**** Source data ****
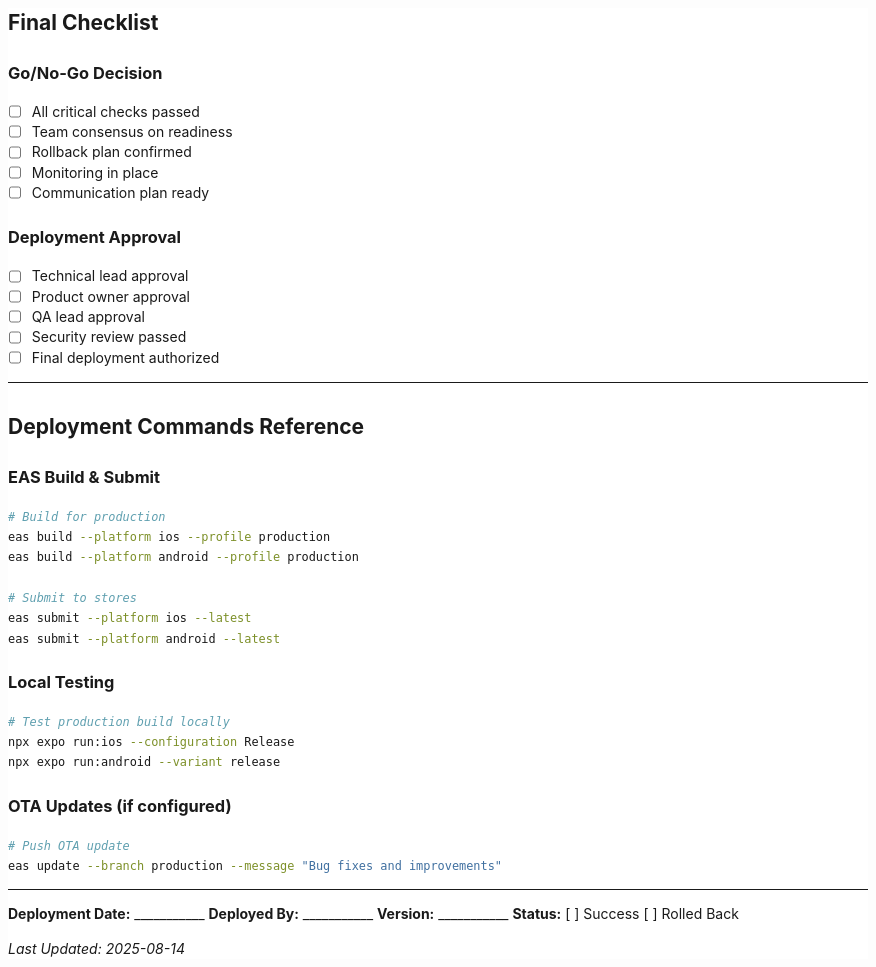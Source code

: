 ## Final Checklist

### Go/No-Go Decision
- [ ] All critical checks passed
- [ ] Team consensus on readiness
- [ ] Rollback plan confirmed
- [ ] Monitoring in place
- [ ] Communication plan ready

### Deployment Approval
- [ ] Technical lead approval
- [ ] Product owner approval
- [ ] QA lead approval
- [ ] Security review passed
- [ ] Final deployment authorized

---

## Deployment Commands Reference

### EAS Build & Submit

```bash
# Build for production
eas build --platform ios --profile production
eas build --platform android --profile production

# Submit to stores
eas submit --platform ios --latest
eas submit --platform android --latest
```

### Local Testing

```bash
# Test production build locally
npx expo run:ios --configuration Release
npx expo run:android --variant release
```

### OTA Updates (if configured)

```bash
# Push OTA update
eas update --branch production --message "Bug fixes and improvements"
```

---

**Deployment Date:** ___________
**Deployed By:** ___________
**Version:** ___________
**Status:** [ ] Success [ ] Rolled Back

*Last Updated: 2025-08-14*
****
**** Source data ****
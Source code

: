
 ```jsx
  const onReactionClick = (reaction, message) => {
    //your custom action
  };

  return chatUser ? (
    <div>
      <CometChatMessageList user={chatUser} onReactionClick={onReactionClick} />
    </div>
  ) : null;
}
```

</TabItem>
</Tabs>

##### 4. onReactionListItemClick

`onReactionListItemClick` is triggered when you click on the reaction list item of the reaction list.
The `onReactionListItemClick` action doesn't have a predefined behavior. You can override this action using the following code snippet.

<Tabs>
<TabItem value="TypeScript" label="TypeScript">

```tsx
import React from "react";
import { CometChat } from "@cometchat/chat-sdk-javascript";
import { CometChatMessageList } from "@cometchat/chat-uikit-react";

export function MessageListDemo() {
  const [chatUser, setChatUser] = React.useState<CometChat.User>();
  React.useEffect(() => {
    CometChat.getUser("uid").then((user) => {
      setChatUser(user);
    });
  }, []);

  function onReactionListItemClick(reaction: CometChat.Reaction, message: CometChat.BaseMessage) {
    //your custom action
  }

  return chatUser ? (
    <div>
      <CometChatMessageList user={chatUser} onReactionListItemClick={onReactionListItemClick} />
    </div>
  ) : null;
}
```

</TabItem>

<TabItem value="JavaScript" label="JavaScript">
****
Among the lines above, some may include the string "TabItem"; state how many, and nothing more.

> Exercise response
4